**Work instruction**
Starting at the line that contains "ヤマニンゼファーが多くのファ", return every line down to the end of the records below, exactly as written.

[Material to process — start]

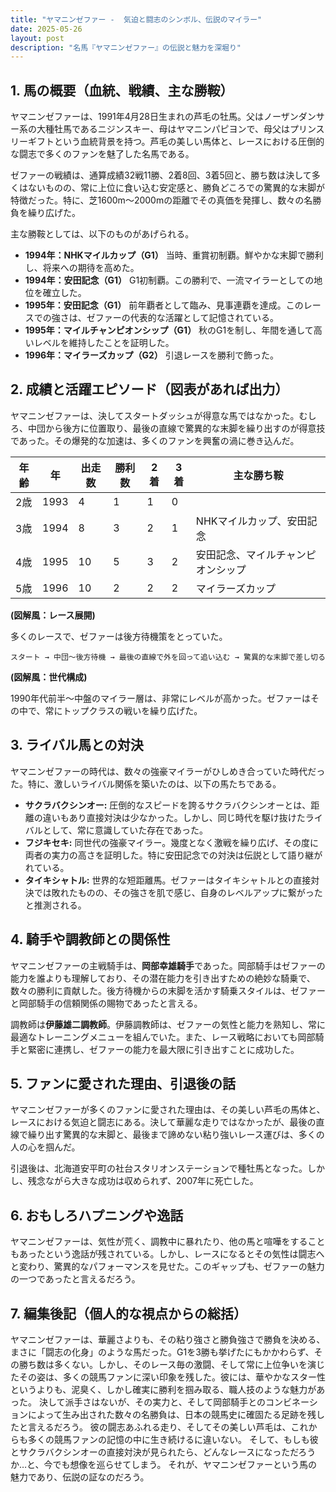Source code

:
```yaml
---
title: "ヤマニンゼファー -  気迫と闘志のシンボル、伝説のマイラー"
date: 2025-05-26
layout: post
description: "名馬『ヤマニンゼファー』の伝説と魅力を深堀り"
---
```


## 1. 馬の概要（血統、戦績、主な勝鞍）

ヤマニンゼファーは、1991年4月28日生まれの芦毛の牡馬。父はノーザンダンサー系の大種牡馬であるニジンスキー、母はヤマニンパピヨンで、母父はプリンスリーギフトという血統背景を持つ。芦毛の美しい馬体と、レースにおける圧倒的な闘志で多くのファンを魅了した名馬である。

ゼファーの戦績は、通算成績32戦11勝、2着8回、3着5回と、勝ち数は決して多くはないものの、常に上位に食い込む安定感と、勝負どころでの驚異的な末脚が特徴だった。特に、芝1600m～2000mの距離でその真価を発揮し、数々の名勝負を繰り広げた。

主な勝鞍としては、以下のものがあげられる。

* **1994年：NHKマイルカップ（G1）**  当時、重賞初制覇。鮮やかな末脚で勝利し、将来への期待を高めた。
* **1994年：安田記念（G1）**  G1初制覇。この勝利で、一流マイラーとしての地位を確立した。
* **1995年：安田記念（G1）**  前年覇者として臨み、見事連覇を達成。このレースでの強さは、ゼファーの代表的な活躍として記憶されている。
* **1995年：マイルチャンピオンシップ（G1）**  秋のG1を制し、年間を通して高いレベルを維持したことを証明した。
* **1996年：マイラーズカップ（G2）**  引退レースを勝利で飾った。


## 2. 成績と活躍エピソード（図表があれば出力）

ヤマニンゼファーは、決してスタートダッシュが得意な馬ではなかった。むしろ、中団から後方に位置取り、最後の直線で驚異的な末脚を繰り出すのが得意技であった。その爆発的な加速は、多くのファンを興奮の渦に巻き込んだ。

| 年齢 | 年 | 出走数 | 勝利数 | 2着 | 3着 | 主な勝ち鞍 |
|---|---|---|---|---|---|---|
| 2歳 | 1993 | 4 | 1 | 1 | 0 |  |
| 3歳 | 1994 | 8 | 3 | 2 | 1 | NHKマイルカップ、安田記念 |
| 4歳 | 1995 | 10 | 5 | 3 | 2 | 安田記念、マイルチャンピオンシップ |
| 5歳 | 1996 | 10 | 2 | 2 | 2 | マイラーズカップ |


**(図解風：レース展開)**

多くのレースで、ゼファーは後方待機策をとっていた。

```
スタート → 中団～後方待機 → 最後の直線で外を回って追い込む → 驚異的な末脚で差し切る
```

**(図解風：世代構成)**

1990年代前半～中盤のマイラー層は、非常にレベルが高かった。ゼファーはその中で、常にトップクラスの戦いを繰り広げた。


## 3. ライバル馬との対決

ヤマニンゼファーの時代は、数々の強豪マイラーがひしめき合っていた時代だった。特に、激しいライバル関係を築いたのは、以下の馬たちである。

* **サクラバクシンオー:**  圧倒的なスピードを誇るサクラバクシンオーとは、距離の違いもあり直接対決は少なかった。しかし、同じ時代を駆け抜けたライバルとして、常に意識していた存在であった。
* **フジキセキ:**  同世代の強豪マイラー。幾度となく激戦を繰り広げ、その度に両者の実力の高さを証明した。特に安田記念での対決は伝説として語り継がれている。
* **タイキシャトル:**  世界的な短距離馬。ゼファーはタイキシャトルとの直接対決では敗れたものの、その強さを肌で感じ、自身のレベルアップに繋がったと推測される。


## 4. 騎手や調教師との関係性

ヤマニンゼファーの主戦騎手は、**岡部幸雄騎手**であった。岡部騎手はゼファーの能力を誰よりも理解しており、その潜在能力を引き出すための絶妙な騎乗で、数々の勝利に貢献した。後方待機からの末脚を活かす騎乗スタイルは、ゼファーと岡部騎手の信頼関係の賜物であったと言える。

調教師は**伊藤雄二調教師**。伊藤調教師は、ゼファーの気性と能力を熟知し、常に最適なトレーニングメニューを組んでいた。また、レース戦略においても岡部騎手と緊密に連携し、ゼファーの能力を最大限に引き出すことに成功した。


## 5. ファンに愛された理由、引退後の話

ヤマニンゼファーが多くのファンに愛された理由は、その美しい芦毛の馬体と、レースにおける気迫と闘志にある。決して華麗な走りではなかったが、最後の直線で繰り出す驚異的な末脚と、最後まで諦めない粘り強いレース運びは、多くの人の心を掴んだ。

引退後は、北海道安平町の社台スタリオンステーションで種牡馬となった。しかし、残念ながら大きな成功は収められず、2007年に死亡した。


## 6. おもしろハプニングや逸話

ヤマニンゼファーは、気性が荒く、調教中に暴れたり、他の馬と喧嘩をすることもあったという逸話が残されている。しかし、レースになるとその気性は闘志へと変わり、驚異的なパフォーマンスを見せた。このギャップも、ゼファーの魅力の一つであったと言えるだろう。


## 7. 編集後記（個人的な視点からの総括）

ヤマニンゼファーは、華麗さよりも、その粘り強さと勝負強さで勝負を決める、まさに「闘志の化身」のような馬だった。G1を3勝も挙げたにもかかわらず、その勝ち数は多くない。しかし、そのレース毎の激闘、そして常に上位争いを演じたその姿は、多くの競馬ファンに深い印象を残した。彼には、華やかなスター性というよりも、泥臭く、しかし確実に勝利を掴み取る、職人技のような魅力があった。  決して派手さはないが、その実力と、そして岡部騎手とのコンビネーションによって生み出された数々の名勝負は、日本の競馬史に確固たる足跡を残したと言えるだろう。  彼の闘志あふれる走り、そしてその美しい芦毛は、これからも多くの競馬ファンの記憶の中に生き続けるに違いない。  そして、もしも彼とサクラバクシンオーの直接対決が見られたら、どんなレースになっただろうか…と、今でも想像を巡らせてしまう。  それが、ヤマニンゼファーという馬の魅力であり、伝説の証なのだろう。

[Material to process — finish]

**Task result**
ヤマニンゼファーが多くのファンに愛された理由は、その美しい芦毛の馬体と、レースにおける気迫と闘志にある。決して華麗な走りではなかったが、最後の直線で繰り出す驚異的な末脚と、最後まで諦めない粘り強いレース運びは、多くの人の心を掴んだ。

引退後は、北海道安平町の社台スタリオンステーションで種牡馬となった。しかし、残念ながら大きな成功は収められず、2007年に死亡した。


## 6. おもしろハプニングや逸話

ヤマニンゼファーは、気性が荒く、調教中に暴れたり、他の馬と喧嘩をすることもあったという逸話が残されている。しかし、レースになるとその気性は闘志へと変わり、驚異的なパフォーマンスを見せた。このギャップも、ゼファーの魅力の一つであったと言えるだろう。


## 7. 編集後記（個人的な視点からの総括）

ヤマニンゼファーは、華麗さよりも、その粘り強さと勝負強さで勝負を決める、まさに「闘志の化身」のような馬だった。G1を3勝も挙げたにもかかわらず、その勝ち数は多くない。しかし、そのレース毎の激闘、そして常に上位争いを演じたその姿は、多くの競馬ファンに深い印象を残した。彼には、華やかなスター性というよりも、泥臭く、しかし確実に勝利を掴み取る、職人技のような魅力があった。  決して派手さはないが、その実力と、そして岡部騎手とのコンビネーションによって生み出された数々の名勝負は、日本の競馬史に確固たる足跡を残したと言えるだろう。  彼の闘志あふれる走り、そしてその美しい芦毛は、これからも多くの競馬ファンの記憶の中に生き続けるに違いない。  そして、もしも彼とサクラバクシンオーの直接対決が見られたら、どんなレースになっただろうか…と、今でも想像を巡らせてしまう。  それが、ヤマニンゼファーという馬の魅力であり、伝説の証なのだろう。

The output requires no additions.